I was sort of hoping that nobody would call crap on #7, and just assume that I was rad enough to snag a woman of such loose morals.

I'm not racist against Indians, I'm just anti-bland food in a pitch-black atmosphere with an entire staff of people who don't speak English.

Ruh-roh. I better go on Letterman and apologize.
 
My official guess, after minor internal debate:
1. TRUE
2. TRUE
3. TRUE
4. FALSE
5. TRUE
6. TRUE
7. TRUE
8. TRUE
9. TRUE
10. FALSE
 
Hummm… I think all is true except number 7. I don’t know why… But that one seems like crap.

I really want to know what you did to get kicked out of Harrod’s…
 
Stupid Harrod's. I only spent money at their store for tourist appeal only. At the end of the day, they can go straight to hell.

Here's a Fun Fact for you: I spent 10 nights in London, and it rained for each and every one of them. Every night at 11pm, I would walk a block from my hotel to a nearby Burger King, alone in the pouring rain, to get a Bacon Double Cheeseburger.

I wasn't a vegetarian at that point in time. I was also very depressed, for some reason. I later wrote a song about the experience, titled London Rain. It was of poor quality.
 
Oh, and as far as that picture of me at the top of the post is concerned...

Because of the camera taking a mirror-image snapshot, I had to write "FAILURE" backwards on the sheet of paper.

Now that's talent.
 
Oh, and Supersystem broke up.
 
I noticed the mirror-image thing a while ago...You're Photoshopping the images up anyway, why not just flip it horizontally then?

Or just write things backwards, whatever.
 
Oh no, not Supersysem. The tragedy of it all!

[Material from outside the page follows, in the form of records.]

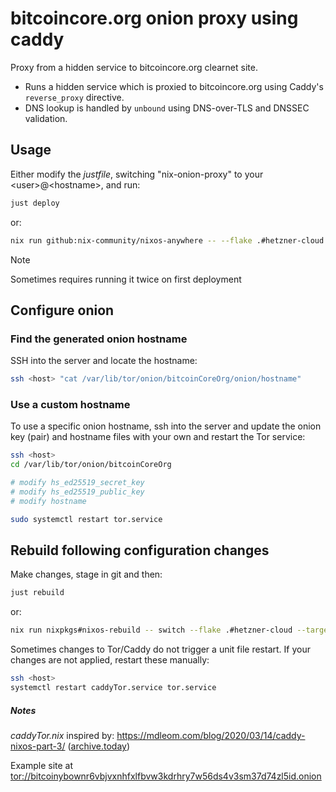 # bitcoincore.org onion proxy using caddy

Proxy from a hidden service to bitcoincore.org clearnet site.

- Runs a hidden service which is proxied to bitcoincore.org using Caddy's `reverse_proxy` directive.
- DNS lookup is handled by `unbound` using DNS-over-TLS and DNSSEC validation.

## Usage

Either modify the *justfile*, switching "nix-onion-proxy" to your \<user\>@\<hostname\>, and run:

```bash
just deploy
```

or:

```bash
nix run github:nix-community/nixos-anywhere -- --flake .#hetzner-cloud <host>
```

> [!NOTE]
> Sometimes requires running it twice on first deployment

## Configure onion

### Find the generated onion hostname

SSH into the server and locate the hostname:

```bash
ssh <host> "cat /var/lib/tor/onion/bitcoinCoreOrg/onion/hostname"
```

### Use a custom hostname

To use a specific onion hostname, ssh into the server and update the onion key (pair) and hostname files with your own and restart the Tor service:

```bash
ssh <host>
cd /var/lib/tor/onion/bitcoinCoreOrg

# modify hs_ed25519_secret_key
# modify hs_ed25519_public_key
# modify hostname

sudo systemctl restart tor.service
```

## Rebuild following configuration changes

Make changes, stage in git and then:

```bash
just rebuild
```

or:

```bash
nix run nixpkgs#nixos-rebuild -- switch --flake .#hetzner-cloud --target-host <host>
```

Sometimes changes to Tor/Caddy do not trigger a unit file restart. If your changes are not applied, restart these manually:

```bash
ssh <host>
systemctl restart caddyTor.service tor.service
```

##### Notes

*caddyTor.nix* inspired by: https://mdleom.com/blog/2020/03/14/caddy-nixos-part-3/ ([archive.today](http://archive.today/cU0RK))

Example site at [tor://bitcoinybownr6vbjvxnhfxlfbvw3kdrhry7w56ds4v3sm37d74zl5id.onion](tor://bitcoinybownr6vbjvxnhfxlfbvw3kdrhry7w56ds4v3sm37d74zl5id.onion)
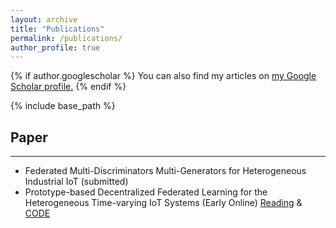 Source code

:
 ```yaml
---
layout: archive
title: "Publications"
permalink: /publications/
author_profile: true
---
```


{% if author.googlescholar %}
  You can also find my articles on <u><a href="{{author.googlescholar}}">my Google Scholar profile</a>.</u>
{% endif %}

{% include base_path %}

<!-- {% for post in site.publications reversed %}
  {% include archive-single.html %}
{% endfor %} -->


## Paper
-----
* Federated Multi-Discriminators Multi-Generators for Heterogeneous Industrial IoT (submitted)
* Prototype-based Decentralized Federated Learning for the Heterogeneous Time-varying IoT Systems (Early Online) [Reading](https://ieeexplore.ieee.org/document/10246848) & [CODE](https://github.com/baoshengli96/DeProFL)
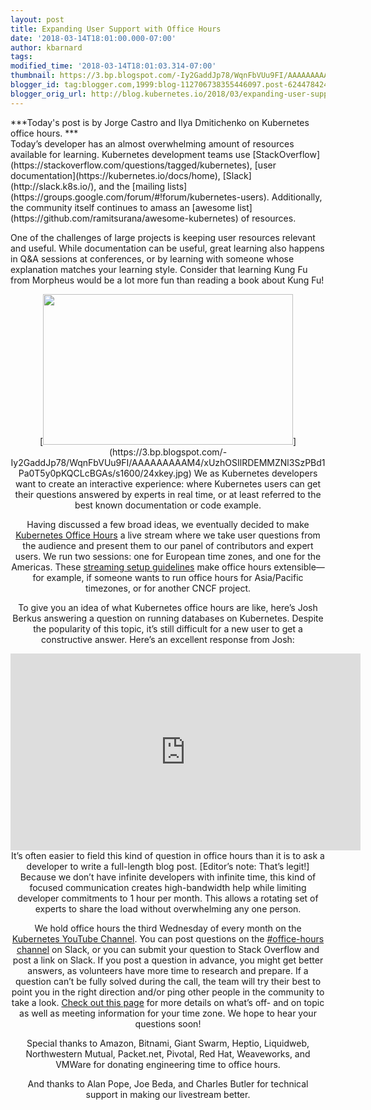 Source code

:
 ```yaml
---
layout: post
title: Expanding User Support with Office Hours
date: '2018-03-14T18:01:00.000-07:00'
author: kbarnard
tags: 
modified_time: '2018-03-14T18:01:03.314-07:00'
thumbnail: https://3.bp.blogspot.com/-Iy2GaddJp78/WqnFbVUu9FI/AAAAAAAAAM4/xUzhOSIlRDEMMZNl3SzPBd1Pa0T5y0pKQCLcBGAs/s72-c/24xkey.jpg
blogger_id: tag:blogger.com,1999:blog-112706738355446097.post-6244784247001828912
blogger_orig_url: http://blog.kubernetes.io/2018/03/expanding-user-support-with-office-hours.html
---
```


<div><div>***Today's post is by Jorge Castro and Ilya Dmitichenko on 
Kubernetes office hours. ***<div> 
Today’s developer has an almost overwhelming amount of resources available for 
learning. Kubernetes development teams use 
[StackOverflow](https://stackoverflow.com/questions/tagged/kubernetes), [user 
documentation](https://kubernetes.io/docs/home), 
[Slack](http://slack.k8s.io/), and the [mailing 
lists](https://groups.google.com/forum/#!forum/kubernetes-users). 
Additionally, the community itself continues to amass an [awesome 
list](https://github.com/ramitsurana/awesome-kubernetes) of resources. 

One of the challenges of large projects is keeping user resources relevant and 
useful. While documentation can be useful, great learning also happens in 
Q&amp;A sessions at conferences, or by learning with someone whose explanation 
matches your learning style. Consider that learning Kung Fu from Morpheus 
would be a lot more fun than reading a book about Kung Fu! 

<div class="separator" style="clear: both; text-align: center;">[<img 
border="0" data-original-height="303" data-original-width="500" height="241" 
src="https://3.bp.blogspot.com/-Iy2GaddJp78/WqnFbVUu9FI/AAAAAAAAAM4/xUzhOSIlRDEMMZNl3SzPBd1Pa0T5y0pKQCLcBGAs/s400/24xkey.jpg" 
width="400" 
/>](https://3.bp.blogspot.com/-Iy2GaddJp78/WqnFbVUu9FI/AAAAAAAAAM4/xUzhOSIlRDEMMZNl3SzPBd1Pa0T5y0pKQCLcBGAs/s1600/24xkey.jpg) 
<span id="goog_1679875515"> We as Kubernetes developers want to create an 
interactive experience: where Kubernetes users can get their questions 
answered by experts in real time, or at least referred to the best known 
documentation or code example. 

Having discussed a few broad ideas, we eventually decided to make [Kubernetes 
Office 
Hours](https://github.com/kubernetes/community/blob/master/events/office-hours.md) 
a live stream where we take user questions from the audience and present them 
to our panel of contributors and expert users. We run two sessions: one for 
European time zones, and one for the Americas. These [streaming setup 
guidelines](https://docs.google.com/document/d/1jHSnRzoOxwd1urgxwbANhNgXjMV8fb0B4NS3ZUL10IY/edit) 
make office hours extensible—for example, if someone wants to run office hours 
for Asia/Pacific timezones, or for another CNCF project. 

To give you an idea of what Kubernetes office hours are like, here’s Josh 
Berkus answering a question on running databases on Kubernetes. Despite the 
popularity of this topic, it’s still difficult for a new user to get a 
constructive answer. Here’s an excellent response from Josh: 

<div style="text-align: center;"><iframe allow="autoplay; encrypted-media" 
allowfullscreen="" frameborder="0" height="315" 
src="https://www.youtube.com/embed/Aj0yozuQ0ME" width="560"></iframe> 
It’s often easier to field this kind of question in office hours than it is to 
ask a developer to write a full-length blog post. [Editor’s note: That’s 
legit!] Because we don’t have infinite developers with infinite time, this 
kind of focused communication creates high-bandwidth help while limiting 
developer commitments to 1 hour per month. This allows a rotating set of 
experts to share the load without overwhelming any one person. 

We hold office hours the third Wednesday of every month on the [Kubernetes 
YouTube Channel](https://www.youtube.com/c/kubernetescommunity). You can post 
questions on the [#office-hours 
channel](https://kubernetes.slack.com/messages/office-hours) on Slack, or you 
can submit your question to Stack Overflow and post a link on Slack. If you 
post a question in advance, you might get better answers, as volunteers have 
more time to research and prepare. If a question can’t be fully solved during 
the call, the team will try their best to point you in the right direction 
and/or ping other people in the community to take a look. [Check out this 
page](https://github.com/kubernetes/community/blob/master/events/office-hours.md) 
for more details on what’s off- and on topic as well as meeting information 
for your time zone. We hope to hear your questions soon! 

Special thanks to Amazon, Bitnami, Giant Swarm, Heptio, Liquidweb, 
Northwestern Mutual, Packet.net, Pivotal, Red Hat, Weaveworks, and VMWare for 
donating engineering time to office hours. 

And thanks to Alan Pope, Joe Beda, and Charles Butler for technical support in 
making our livestream better.  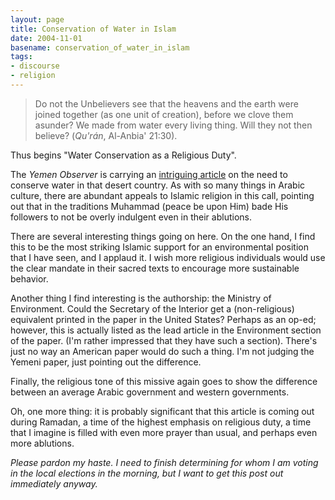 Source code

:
 ```yaml
---
layout: page
title: Conservation of Water in Islam
date: 2004-11-01
basename: conservation_of_water_in_islam
tags:
- discourse
- religion
---
```


> Do not the Unbelievers see that the heavens and the earth were joined together
> (as one unit of creation), before we clove them asunder? We made from water
> every living thing. Will they not then believe?  (_Qu'r&aacute;n_, Al-Anbia'
> 21:30).

Thus begins "Water Conservation as a Religious Duty".

<!--more-->

The _Yemen Observer_ is carrying an [intriguing article](http://www.yobserver.com/news/article_2650.html) on
the need to conserve water in that desert country. As with so many things in
Arabic culture, there are abundant appeals to Islamic religion in this call,
pointing out that in the traditions Muhammad (peace be upon Him) bade His
followers to not be overly indulgent even in their ablutions.

There are several interesting things going on here. On the one hand, I find this
to be the most striking Islamic support for an environmental position that I
have seen, and I applaud it. I wish more religious individuals would use the
clear mandate in their sacred texts to encourage more sustainable behavior.

Another thing I find interesting is the authorship: the Ministry of Environment.
Could the Secretary of the Interior get a (non-religious) equivalent printed in
the paper in the United States? Perhaps as an op-ed; however, this is actually
listed as the lead article in the Environment section of the paper. (I'm rather
impressed that they have such a section). There's just no way an American paper
would do such a thing. I'm not judging the Yemeni paper, just pointing out the
difference.

Finally, the religious tone of this missive again goes to show the difference
between an average Arabic government and western governments.

Oh, one more thing: it is probably significant that this article is coming out
during Ramadan, a time of the highest emphasis on religious duty, a time that I
imagine is filled with even more prayer than usual, and perhaps even more
ablutions.

_Please pardon my haste. I need to finish determining for whom I am voting in
the local elections in the morning, but I want to get this post out immediately
anyway._
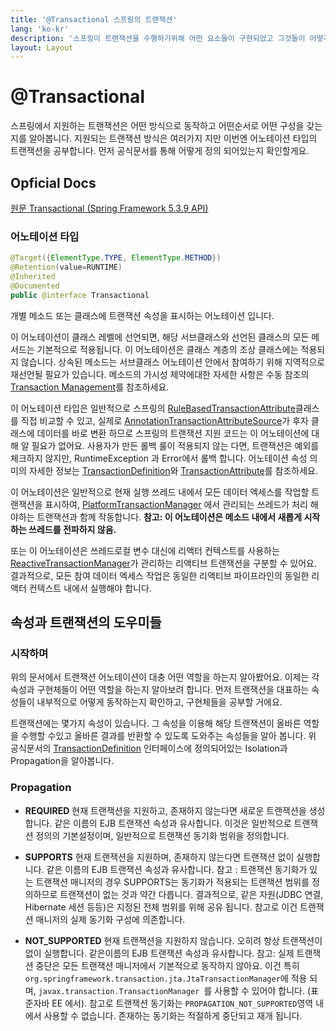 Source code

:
 ```yaml
---
title: '@Transactional 스프링의 트랜잭션'
lang: 'ko-kr'
description: '스프링이 트랜잭션을 수행하기위해 어떤 요소들이 구현되었고 그것들이 어떻게 이용하는지 알아봅니다.'
layout: Layout
---
```


<!-- more -->

# @Transactional
스프링에서 지원하는 트랜잭션은 어떤 방식으로 동작하고 어떤순서로 어떤 구성을 갖는지를 알아봅니다.
지원되는 트랜잭션 방식은 여러가지 지만 이번엔 어노테이션 타입의 트랜잭션을 공부합니다.
먼저 공식문서를 통해 어떻게 정의 되어있는지 확인할게요.

## Opficial Docs
[원문 Transactional (Spring Framework 5.3.9 API)](https://docs.spring.io/spring-framework/docs/current/javadoc-api/org/springframework/transaction/annotation/Transactional.html)

### 어노테이션 타입

```java
@Target({ElementType.TYPE, ElementType.METHOD})
@Retention(value=RUNTIME)
@Inherited
@Documented
public @interface Transactional
```

개별 메소드 또는 클래스에 트랜잭션 속성을 표시하는 어노테이션 입니다.  
  
이 어노테이션이 클래스 레벨에 선언되면, 해당 서브클래스와 선언된 클래스의 모든 메서드는 기본적으로 적용됩니다. 이 어노테이션은 클래스 계층의 조상 클래스에는 적용되지 않습니다. 상속된 메소드는 서브클래스 어노테이션 안에서 참여하기 위해 지역적으로 재선언될 필요가 있습니다. 메소드의 가시성 제약에대한 자세한 사항은 수동 참조의 [Transaction Management](https://docs.spring.io/spring-framework/docs/current/reference/html/data-access.html#transaction)를 참조하세요.  

이 어노테이션 타입은 일반적으로 스프링의 [RuleBasedTransactionAttribute](https://docs.spring.io/spring-framework/docs/current/javadoc-api/org/springframework/transaction/interceptor/RuleBasedTransactionAttribute.html)클래스를 직접 비교할 수 있고, 실제로 [AnnotationTransactionAttributeSource](https://docs.spring.io/spring-framework/docs/current/javadoc-api/org/springframework/transaction/annotation/AnnotationTransactionAttributeSource.html)가 후자 클래스에 데이터를 바로 변환 하므로 스프링의 트랜잭션 지원 코드는 이 어노테이션에 대해 알 필요가 없어요. 사용자가 만든 롤백 룰이 적용되지 않는 다면, 트랜잭션은 예외를 체크하지 않지만, RuntimeException 과 Error에서 롤백 합니다. 어노테이션 속성 의미의 자세한 정보는
[TransactionDefinition](https://docs.spring.io/spring-framework/docs/current/javadoc-api/org/springframework/transaction/TransactionDefinition.html)와 [TransactionAttribute](https://docs.spring.io/spring-framework/docs/current/javadoc-api/org/springframework/transaction/interceptor/TransactionAttribute.html)를 참조하세요.

이 어노테이션은 일반적으로 현재 실행 쓰레드 내에서 모든 데이터 엑세스를 작업할 트랜잭션을 표시하여, [PlatformTransactionManager](https://docs.spring.io/spring-framework/docs/current/javadoc-api/org/springframework/transaction/PlatformTransactionManager.html)
에서 관리되는 쓰레드가 처리 해야하는 트랜잭션과 함께 작동합니다. **참고: 이 어노테이션은 메소드 내에서 새롭게 시작하는 쓰레드를 전파하지 않음.**

또는 이 어노테이션은 쓰레드로컬 변수 대신에 리액터 컨텍스트를 사용하는 [ReactiveTransactionManager](https://docs.spring.io/spring-framework/docs/current/javadoc-api/org/springframework/transaction/ReactiveTransactionManager.html)가 관리하는 리액티브 트랜잭션을 구분할 수 있어요. 결과적으로, 모든 참여 데이터 엑세스 작업은 동일한 리액티브 파이프라인의 동일한 리액터 컨텍스트 내에서 실행해야 합니다.


## 속성과 트랜잭션의 도우미들

### 시작하며

위의 문서에서 트랜잭션 어노테이션이 대충 어떤 역할을 하는지 알아봤어요. 이제는 각 속성과 구현체들이 어떤 역할을 하는지 알아보려 합니다. 먼저 트랜잭션을 대표하는 속성들이 내부적으로 어떻게 동작하는지 확인하고, 구현체들을 공부할 거에요.

트랜잭션에는 몇가지 속성이 있습니다. 그 속성을 이용해 해당 트랜잭션이 올바른 역할을 수행할 수있고 올바른 결과를 반환할 수 있도록 도와주는 속성들을 알아 봅니다. 위 공식문서의 [TransactionDefinition](https://docs.spring.io/spring-framework/docs/current/javadoc-api/org/springframework/transaction/TransactionDefinition.html) 인터페이스에 정의되어있는 Isolation과 Propagation을 알아봅니다.

### Propagation

* **REQUIRED**
현재 트랜잭션을 지원하고, 존재하지 않는다면 새로운 트랜잭션을 생성합니다. 같은 이름의 EJB 트랜잭션 속성과 유사합니다. 이것은 일반적으로 트랜잭션 정의의 기본설정이며, 일반적으로 트랜잭션 동기화 범위을 정의합니다.

 * **SUPPORTS**
현재 트랜잭션을 지원하며, 존재하지 않는다면 트랜잭션 없이 실행합니다. 같은 이름의 EJB 트랜잭션 속성과 유사합니다.
참고 : 트랜잭션 동기화가 있는 트랜잭션 매니저의 경우 SUPPORTS는 동기화가 적용되는 트랜잭션 범위를 정의하므로 트랜잭션이 없는 것과 약간 다릅니다. 결과적으로, 같은 자원(JDBC 연결, Hibernate 세션 등등)은 지정된 전체 범위를 위해 공유 됩니다. 참고로 이건 트랜잭션 매니저의 실제 동기화 구성에 의존합니다.

* **NOT_SUPPORTED**
현재 트랜잭션을 지원하지 않습니다. 오히려 항상 트랜잭션이 없이 실행합니다. 같은이름의 EJB 트랜잭션 속성과 유사합니다.
참고: 실제 트랜잭션 중단은 모든 트랜잭션 매니저에서 기본적으로 동작하지 않아요. 이건 특히 `org.springframework.transaction.jta.JtaTransactionManager`에 적용 되며,  `javax.transaction.TransactionManager `를 사용할 수 있어야 합니다. (표준자바 EE 에서).
참고로 트랜잭션 동기화는 `PROPAGATION_NOT_SUPPORTED`영역 내에서 사용할 수 없습니다. 존재하는 동기화는 적절하게 중단되고 재개 됩니다.

<div style="width: 300px; height: 300px; color:red;">
</div>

(I hope the sarcasm shows up loud and clear on these internets)
 
Horizontally flipping a photograph in Photoshop makes far too much sense for me. Besides, if I were to flip it the wrong way, it would be double-backwards, and that would be just crazy.

Oh, and Matt Pond was just murdered by Kevin Barnes in a brutal chainsaw massacre.

I'm cracking myself up, over here.
 
At least it would be a sexy massacre. Throw in Paul London and you've got yourself a party!
 
I'm taking January off, I swear to God. I don't need this crap.
 
Oh, but I jest!
 
(throws arms in air) Forget it! I'm outta here!
 
News!News!News!Blammity Blam Blam!

Peak Overpressure's first show will be at the Reptile Palace in Oshkosh in 2 weeks, Dec. 16. This is a last minute addition, and will be our first show! We hit the stage at 10pm.

I'm going to go vomit in my shoes now.